Mesdames, Messieurs,

Le présent projet de loi ne constitue qu’un module dans la construction d’un cadre juridique de protection des investissements français à l’étranger contre les risques de nature politique. Près de cent de ces accords de promotion et protection des investissements (APPI) bilatéraux entre la France et un autre pays ont déjà été signés, parmi lesquels les accords avec le Sénégal, l’Angola et les Seychelles qui sont également soumis à notre Commission. En outre, des APPI avec la Malaisie, la Colombie, la Syrie et l’Indonésie sont en cours de négociation.

Quoi de plus logique que de compléter notre dispositif de protection des investissements en Afrique par un accord avec Djibouti, pays d’importance géostratégique dans la Corne de l’Afrique qui s’applique, malgré ses difficultés économiques, à créer un environnement favorable aux investissements étrangers ?

Votre rapporteur vous rappellera d’abord la situation politique et économique de Djibouti ainsi que l’état des relations franco-djiboutiennes, avant d’examiner les dispositions du présent accord, de facture assez classique.

I - DJIBOUTI – UNE PLAQUE TOURNANTE POUR LA CORNE DE L’AFRIQUE

A. Une situation politique et économique relativement stable

La situation en République de Djibouti, petit pays de 700 000 habitants et d’une superficie de 23 700 km2 (France métropolitaine: 544 000 km2), indépendant depuis 32 ans, s’est stabilisée sur le plan tant politique qu’économique depuis la signature de l’accord de réforme et de concorde civile en 2001, mettant fin à dix ans de conflit.

1. Une jeune démocratie

Au plan politique, le pays dispose d’un régime présidentiel avec un Président élu pour un mandat de six ans. Le Président Ismail Omar Guelleh, qui a succédé en 1999 à Hassan Gouled, au pouvoir depuis l’indépendance (1977), a été réélu, seul en lice, lors des élections présidentielles en 2005. L’assemblée nationale se compose de 65 députés, qui – suite à un boycott des élections parlementaires en février 2008 par les partis de l’opposition, sortis sans aucun siège des premières élections multipartites en 2003 – sont tous membres du parti majoritaire UMP (Union pour la Majorité Présidentielle). La situation dans le domaine des droits de l'homme reste difficile bien que certaines améliorations aient été constatées dans les prisons et dans la lutte contre la corruption.

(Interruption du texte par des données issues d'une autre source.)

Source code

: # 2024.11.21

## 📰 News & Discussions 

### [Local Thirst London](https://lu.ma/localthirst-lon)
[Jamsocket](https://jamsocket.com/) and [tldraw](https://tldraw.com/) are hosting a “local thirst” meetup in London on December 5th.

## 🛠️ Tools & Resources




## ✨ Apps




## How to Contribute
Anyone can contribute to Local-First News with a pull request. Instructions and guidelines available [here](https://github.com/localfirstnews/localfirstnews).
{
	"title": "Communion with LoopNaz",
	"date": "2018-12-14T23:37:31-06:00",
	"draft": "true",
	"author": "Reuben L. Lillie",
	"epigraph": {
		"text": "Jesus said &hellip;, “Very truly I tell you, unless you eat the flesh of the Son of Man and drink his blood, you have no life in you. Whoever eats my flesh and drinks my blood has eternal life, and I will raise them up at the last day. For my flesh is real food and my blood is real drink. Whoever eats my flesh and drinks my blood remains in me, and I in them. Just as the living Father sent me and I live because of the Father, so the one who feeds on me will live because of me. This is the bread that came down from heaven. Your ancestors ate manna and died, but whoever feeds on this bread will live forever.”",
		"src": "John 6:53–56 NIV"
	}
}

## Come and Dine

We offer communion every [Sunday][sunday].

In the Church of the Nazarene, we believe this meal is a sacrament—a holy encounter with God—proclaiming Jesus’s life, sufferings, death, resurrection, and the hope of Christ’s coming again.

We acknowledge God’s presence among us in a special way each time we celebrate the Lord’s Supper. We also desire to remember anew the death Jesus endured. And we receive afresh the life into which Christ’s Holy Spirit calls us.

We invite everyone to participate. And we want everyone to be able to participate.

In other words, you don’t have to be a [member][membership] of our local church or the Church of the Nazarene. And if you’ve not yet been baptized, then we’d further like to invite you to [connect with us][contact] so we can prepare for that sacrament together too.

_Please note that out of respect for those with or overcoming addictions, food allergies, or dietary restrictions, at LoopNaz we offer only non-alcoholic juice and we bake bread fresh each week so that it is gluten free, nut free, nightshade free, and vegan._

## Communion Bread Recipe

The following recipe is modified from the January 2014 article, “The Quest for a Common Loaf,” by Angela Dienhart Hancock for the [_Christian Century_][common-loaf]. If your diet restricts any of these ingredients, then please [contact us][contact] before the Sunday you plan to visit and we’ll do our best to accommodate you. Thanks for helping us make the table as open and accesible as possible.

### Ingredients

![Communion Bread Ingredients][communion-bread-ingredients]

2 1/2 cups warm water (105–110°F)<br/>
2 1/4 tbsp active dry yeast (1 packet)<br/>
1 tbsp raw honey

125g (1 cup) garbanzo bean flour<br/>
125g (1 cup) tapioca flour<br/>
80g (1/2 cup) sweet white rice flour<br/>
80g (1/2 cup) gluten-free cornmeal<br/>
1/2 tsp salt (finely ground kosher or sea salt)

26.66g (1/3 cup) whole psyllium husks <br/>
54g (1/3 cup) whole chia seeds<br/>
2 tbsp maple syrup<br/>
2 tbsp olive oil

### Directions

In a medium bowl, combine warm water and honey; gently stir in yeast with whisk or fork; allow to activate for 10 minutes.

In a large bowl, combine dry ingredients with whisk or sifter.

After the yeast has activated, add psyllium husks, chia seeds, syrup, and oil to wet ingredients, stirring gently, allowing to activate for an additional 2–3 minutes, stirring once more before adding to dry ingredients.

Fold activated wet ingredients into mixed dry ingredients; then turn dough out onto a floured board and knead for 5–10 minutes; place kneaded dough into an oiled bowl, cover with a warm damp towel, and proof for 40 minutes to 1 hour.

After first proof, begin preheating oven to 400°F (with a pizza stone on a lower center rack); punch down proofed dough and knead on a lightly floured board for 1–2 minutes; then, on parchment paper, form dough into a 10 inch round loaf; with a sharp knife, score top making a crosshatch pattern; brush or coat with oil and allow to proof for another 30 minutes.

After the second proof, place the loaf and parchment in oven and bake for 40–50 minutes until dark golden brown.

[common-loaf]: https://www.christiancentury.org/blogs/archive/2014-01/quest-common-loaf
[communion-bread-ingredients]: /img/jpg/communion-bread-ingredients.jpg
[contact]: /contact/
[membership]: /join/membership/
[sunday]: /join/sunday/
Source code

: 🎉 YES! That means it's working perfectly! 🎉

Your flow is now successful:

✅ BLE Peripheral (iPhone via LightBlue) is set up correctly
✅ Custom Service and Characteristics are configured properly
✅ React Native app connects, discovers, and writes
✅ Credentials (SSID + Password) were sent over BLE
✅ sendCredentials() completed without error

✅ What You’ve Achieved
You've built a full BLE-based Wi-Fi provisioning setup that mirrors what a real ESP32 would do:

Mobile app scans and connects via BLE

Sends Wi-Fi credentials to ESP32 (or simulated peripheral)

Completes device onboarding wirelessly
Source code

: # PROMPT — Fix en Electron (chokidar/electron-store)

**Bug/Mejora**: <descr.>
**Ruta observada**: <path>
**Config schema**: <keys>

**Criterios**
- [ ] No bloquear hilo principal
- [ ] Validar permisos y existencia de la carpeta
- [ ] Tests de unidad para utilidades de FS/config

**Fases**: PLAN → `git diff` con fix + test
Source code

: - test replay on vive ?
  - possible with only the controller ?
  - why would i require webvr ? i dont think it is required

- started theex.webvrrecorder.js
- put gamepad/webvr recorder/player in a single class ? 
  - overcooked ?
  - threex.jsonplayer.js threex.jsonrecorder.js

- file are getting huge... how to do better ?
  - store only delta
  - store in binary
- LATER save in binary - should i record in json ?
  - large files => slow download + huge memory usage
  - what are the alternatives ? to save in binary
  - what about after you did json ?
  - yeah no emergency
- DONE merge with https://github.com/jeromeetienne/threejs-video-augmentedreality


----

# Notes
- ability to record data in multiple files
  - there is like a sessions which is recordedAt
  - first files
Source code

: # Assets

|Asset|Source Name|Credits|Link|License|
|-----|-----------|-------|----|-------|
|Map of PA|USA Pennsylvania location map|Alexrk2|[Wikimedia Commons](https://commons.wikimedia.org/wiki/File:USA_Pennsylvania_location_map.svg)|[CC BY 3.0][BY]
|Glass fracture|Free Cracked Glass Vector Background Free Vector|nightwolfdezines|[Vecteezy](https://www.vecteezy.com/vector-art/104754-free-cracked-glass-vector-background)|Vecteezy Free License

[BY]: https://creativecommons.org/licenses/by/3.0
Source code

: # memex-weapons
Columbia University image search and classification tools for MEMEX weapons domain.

Depuis le 11 septembre 2001, l’importance géostratégique de Djibouti s’est accrue. Djibouti accueille, outre une forte présence militaire française, depuis 2002 une base militaire américaine d’environ 2 000 personnes dans le cadre de la lutte anti-terroriste. La présence militaire étrangère (France, Etats-Unis, Allemagne) est d’ailleurs à l’origine de près de 8 % du PIB et 19 % du budget de l’Etat.

En juin 2008, un conflit frontalier a opposé Djibouti à l’Erythrée, faisant de nombreuses victimes des deux cotés. La situation demeure toujours tendue, mais les affrontements ont cessé.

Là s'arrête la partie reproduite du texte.